THE PROBLEM – Restate word for word the lines of the material below, from the line with "Alien::Lua - Alien" to the line with "# Contributors", both lines included, and no others.
※
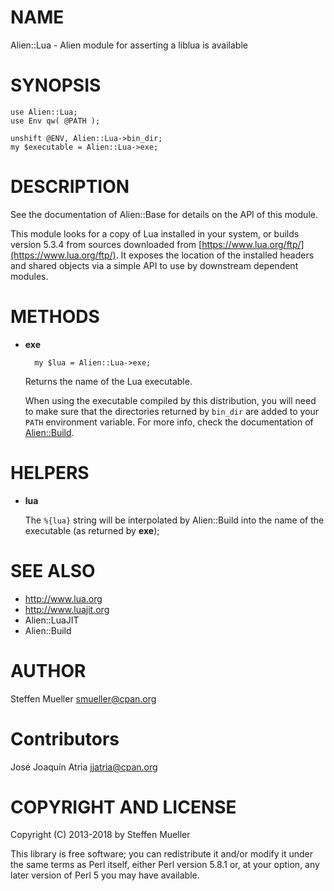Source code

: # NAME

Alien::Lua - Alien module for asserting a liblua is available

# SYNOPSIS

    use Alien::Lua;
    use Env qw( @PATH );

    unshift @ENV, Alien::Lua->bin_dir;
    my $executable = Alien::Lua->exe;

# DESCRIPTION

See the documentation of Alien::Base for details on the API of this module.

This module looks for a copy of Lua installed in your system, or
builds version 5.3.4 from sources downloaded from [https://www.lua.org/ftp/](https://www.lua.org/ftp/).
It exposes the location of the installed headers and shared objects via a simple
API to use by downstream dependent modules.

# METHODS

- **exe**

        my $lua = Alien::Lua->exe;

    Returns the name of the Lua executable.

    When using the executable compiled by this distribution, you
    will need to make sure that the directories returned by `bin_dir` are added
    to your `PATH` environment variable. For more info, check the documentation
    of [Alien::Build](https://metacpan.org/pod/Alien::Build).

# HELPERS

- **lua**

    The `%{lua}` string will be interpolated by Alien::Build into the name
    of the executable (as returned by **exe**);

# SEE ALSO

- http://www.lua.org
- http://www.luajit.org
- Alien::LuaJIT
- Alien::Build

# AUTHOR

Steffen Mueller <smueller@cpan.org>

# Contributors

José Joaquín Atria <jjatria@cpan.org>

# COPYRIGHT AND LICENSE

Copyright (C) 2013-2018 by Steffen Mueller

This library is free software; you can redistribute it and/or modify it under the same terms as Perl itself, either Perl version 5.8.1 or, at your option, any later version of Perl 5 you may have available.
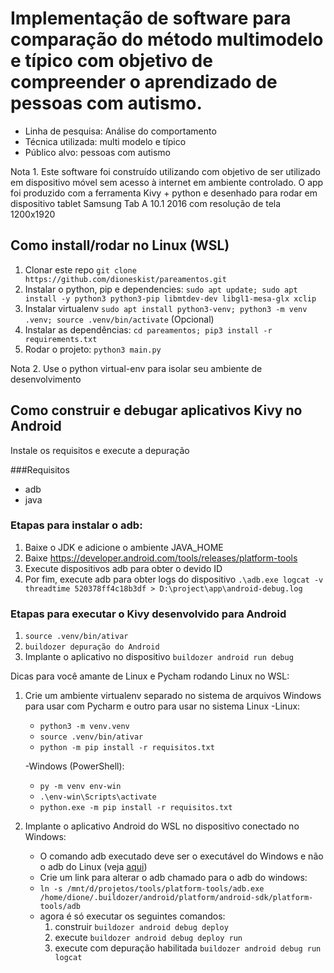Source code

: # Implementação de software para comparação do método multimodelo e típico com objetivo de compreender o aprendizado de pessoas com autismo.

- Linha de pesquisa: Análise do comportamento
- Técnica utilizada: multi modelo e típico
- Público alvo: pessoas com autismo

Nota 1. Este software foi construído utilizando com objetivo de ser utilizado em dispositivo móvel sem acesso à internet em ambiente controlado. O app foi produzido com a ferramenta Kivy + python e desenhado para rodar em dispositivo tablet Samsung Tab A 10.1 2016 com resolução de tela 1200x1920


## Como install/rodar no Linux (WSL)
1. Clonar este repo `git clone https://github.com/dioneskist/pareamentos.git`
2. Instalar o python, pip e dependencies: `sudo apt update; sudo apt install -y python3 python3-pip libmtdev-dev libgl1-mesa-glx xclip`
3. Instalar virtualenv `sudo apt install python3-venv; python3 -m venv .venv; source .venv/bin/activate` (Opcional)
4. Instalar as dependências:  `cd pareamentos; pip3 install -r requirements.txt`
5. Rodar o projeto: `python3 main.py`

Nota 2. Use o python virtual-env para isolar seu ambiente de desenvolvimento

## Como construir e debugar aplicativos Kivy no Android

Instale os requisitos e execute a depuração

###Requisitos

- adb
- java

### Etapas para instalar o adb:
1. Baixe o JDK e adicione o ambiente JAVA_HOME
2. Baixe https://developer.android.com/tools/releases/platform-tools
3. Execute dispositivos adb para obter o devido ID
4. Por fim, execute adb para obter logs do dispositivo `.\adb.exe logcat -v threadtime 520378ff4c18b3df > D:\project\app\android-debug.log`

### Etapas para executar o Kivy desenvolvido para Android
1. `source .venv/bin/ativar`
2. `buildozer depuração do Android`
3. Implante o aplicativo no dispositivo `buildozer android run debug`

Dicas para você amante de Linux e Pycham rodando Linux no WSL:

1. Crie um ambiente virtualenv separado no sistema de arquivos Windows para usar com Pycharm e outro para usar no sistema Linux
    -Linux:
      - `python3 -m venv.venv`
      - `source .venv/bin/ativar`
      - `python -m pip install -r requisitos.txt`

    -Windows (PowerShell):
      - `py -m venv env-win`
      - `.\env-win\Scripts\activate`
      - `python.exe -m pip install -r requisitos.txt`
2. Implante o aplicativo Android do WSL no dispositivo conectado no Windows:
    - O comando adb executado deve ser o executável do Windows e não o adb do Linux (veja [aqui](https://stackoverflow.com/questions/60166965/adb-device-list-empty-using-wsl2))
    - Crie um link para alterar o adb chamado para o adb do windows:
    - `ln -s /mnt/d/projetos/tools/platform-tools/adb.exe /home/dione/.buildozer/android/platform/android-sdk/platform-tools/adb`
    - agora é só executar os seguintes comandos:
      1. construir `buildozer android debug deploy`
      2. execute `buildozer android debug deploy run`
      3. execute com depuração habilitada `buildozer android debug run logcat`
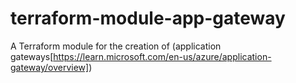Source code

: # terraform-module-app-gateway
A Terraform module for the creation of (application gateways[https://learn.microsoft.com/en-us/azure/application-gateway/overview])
※
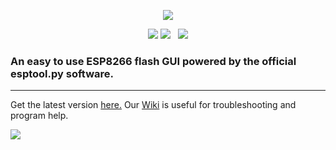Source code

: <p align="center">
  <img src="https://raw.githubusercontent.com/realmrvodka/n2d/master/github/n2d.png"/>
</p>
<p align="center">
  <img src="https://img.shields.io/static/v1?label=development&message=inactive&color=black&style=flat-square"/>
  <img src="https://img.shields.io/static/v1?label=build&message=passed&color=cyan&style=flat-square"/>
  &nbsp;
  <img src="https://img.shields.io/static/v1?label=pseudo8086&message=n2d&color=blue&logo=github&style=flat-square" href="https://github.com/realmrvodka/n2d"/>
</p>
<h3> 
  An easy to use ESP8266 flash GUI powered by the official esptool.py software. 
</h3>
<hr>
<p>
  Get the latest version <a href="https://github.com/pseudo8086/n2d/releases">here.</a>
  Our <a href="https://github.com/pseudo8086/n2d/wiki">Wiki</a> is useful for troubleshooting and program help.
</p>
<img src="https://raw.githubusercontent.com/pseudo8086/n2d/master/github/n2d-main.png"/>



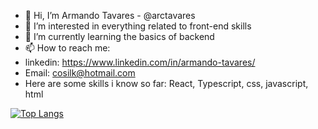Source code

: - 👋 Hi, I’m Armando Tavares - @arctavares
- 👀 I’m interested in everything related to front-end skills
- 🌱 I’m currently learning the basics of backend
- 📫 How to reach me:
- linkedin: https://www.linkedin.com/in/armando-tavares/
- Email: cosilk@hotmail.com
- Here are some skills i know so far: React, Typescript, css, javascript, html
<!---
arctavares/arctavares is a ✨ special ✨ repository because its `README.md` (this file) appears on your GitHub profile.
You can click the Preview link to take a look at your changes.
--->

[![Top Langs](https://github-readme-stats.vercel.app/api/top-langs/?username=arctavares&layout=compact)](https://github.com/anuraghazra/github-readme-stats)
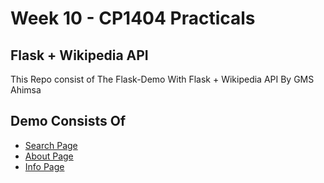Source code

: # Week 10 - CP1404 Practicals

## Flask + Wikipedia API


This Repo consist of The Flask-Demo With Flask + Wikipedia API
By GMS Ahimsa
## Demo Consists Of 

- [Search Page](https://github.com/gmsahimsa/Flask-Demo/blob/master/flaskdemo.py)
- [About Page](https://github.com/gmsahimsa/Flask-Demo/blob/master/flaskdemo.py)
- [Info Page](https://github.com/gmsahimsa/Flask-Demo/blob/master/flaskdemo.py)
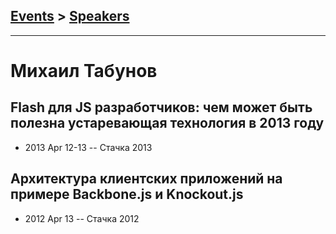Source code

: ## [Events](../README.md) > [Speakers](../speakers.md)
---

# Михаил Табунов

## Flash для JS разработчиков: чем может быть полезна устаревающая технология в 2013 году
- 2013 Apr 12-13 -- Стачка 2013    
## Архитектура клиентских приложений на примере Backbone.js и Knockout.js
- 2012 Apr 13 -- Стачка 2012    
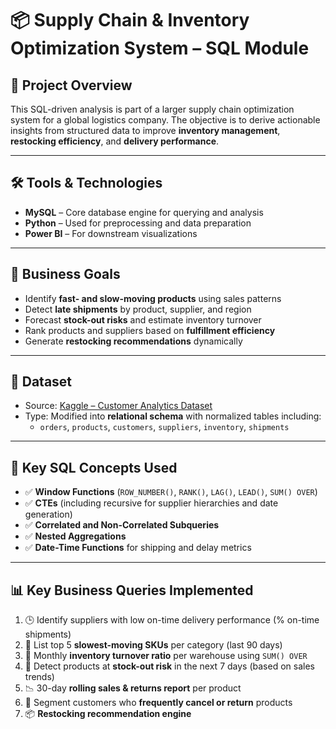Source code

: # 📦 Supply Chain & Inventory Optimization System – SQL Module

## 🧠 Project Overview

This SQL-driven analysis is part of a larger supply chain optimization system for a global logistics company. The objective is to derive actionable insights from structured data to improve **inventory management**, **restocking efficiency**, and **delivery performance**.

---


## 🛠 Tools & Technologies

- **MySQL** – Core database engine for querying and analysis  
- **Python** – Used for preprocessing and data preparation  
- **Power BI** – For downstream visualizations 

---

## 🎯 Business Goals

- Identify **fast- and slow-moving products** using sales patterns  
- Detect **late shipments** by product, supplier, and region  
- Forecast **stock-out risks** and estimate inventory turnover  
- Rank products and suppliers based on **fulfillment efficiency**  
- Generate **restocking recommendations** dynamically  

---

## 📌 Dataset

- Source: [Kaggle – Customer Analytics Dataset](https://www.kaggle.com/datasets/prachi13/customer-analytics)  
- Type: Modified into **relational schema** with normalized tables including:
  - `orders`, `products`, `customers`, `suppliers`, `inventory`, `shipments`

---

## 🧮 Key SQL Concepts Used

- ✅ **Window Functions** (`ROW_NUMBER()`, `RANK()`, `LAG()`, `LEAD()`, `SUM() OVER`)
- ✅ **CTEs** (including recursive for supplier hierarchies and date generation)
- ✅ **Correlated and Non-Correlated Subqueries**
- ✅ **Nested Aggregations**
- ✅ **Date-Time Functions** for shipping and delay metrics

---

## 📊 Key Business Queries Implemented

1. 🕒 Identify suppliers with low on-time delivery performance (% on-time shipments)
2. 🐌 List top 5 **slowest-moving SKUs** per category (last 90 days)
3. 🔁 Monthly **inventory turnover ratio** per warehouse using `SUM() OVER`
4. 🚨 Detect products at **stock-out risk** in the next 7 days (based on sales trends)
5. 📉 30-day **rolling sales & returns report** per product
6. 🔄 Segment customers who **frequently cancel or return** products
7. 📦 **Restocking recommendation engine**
※
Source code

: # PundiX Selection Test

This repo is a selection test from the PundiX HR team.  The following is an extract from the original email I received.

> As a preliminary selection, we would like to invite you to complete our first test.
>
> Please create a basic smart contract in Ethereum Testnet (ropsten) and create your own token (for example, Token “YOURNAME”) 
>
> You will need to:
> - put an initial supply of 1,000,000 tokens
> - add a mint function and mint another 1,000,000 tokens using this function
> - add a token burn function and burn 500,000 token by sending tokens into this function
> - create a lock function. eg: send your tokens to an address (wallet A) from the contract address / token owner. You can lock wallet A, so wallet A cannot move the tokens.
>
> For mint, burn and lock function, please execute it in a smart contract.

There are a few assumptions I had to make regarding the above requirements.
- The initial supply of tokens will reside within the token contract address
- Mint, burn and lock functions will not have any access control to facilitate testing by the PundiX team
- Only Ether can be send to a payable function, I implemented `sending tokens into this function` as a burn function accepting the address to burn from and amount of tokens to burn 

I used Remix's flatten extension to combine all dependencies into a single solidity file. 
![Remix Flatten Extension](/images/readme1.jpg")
※
EXPECTED ANSWER –
Alien::Lua - Alien module for asserting a liblua is available

# SYNOPSIS

    use Alien::Lua;
    use Env qw( @PATH );

    unshift @ENV, Alien::Lua->bin_dir;
    my $executable = Alien::Lua->exe;

# DESCRIPTION

See the documentation of Alien::Base for details on the API of this module.

This module looks for a copy of Lua installed in your system, or
builds version 5.3.4 from sources downloaded from [https://www.lua.org/ftp/](https://www.lua.org/ftp/).
It exposes the location of the installed headers and shared objects via a simple
API to use by downstream dependent modules.

# METHODS

- **exe**

        my $lua = Alien::Lua->exe;

    Returns the name of the Lua executable.

    When using the executable compiled by this distribution, you
    will need to make sure that the directories returned by `bin_dir` are added
    to your `PATH` environment variable. For more info, check the documentation
    of [Alien::Build](https://metacpan.org/pod/Alien::Build).

# HELPERS

- **lua**

    The `%{lua}` string will be interpolated by Alien::Build into the name
    of the executable (as returned by **exe**);

# SEE ALSO

- http://www.lua.org
- http://www.luajit.org
- Alien::LuaJIT
- Alien::Build

# AUTHOR

Steffen Mueller <smueller@cpan.org>

# Contributors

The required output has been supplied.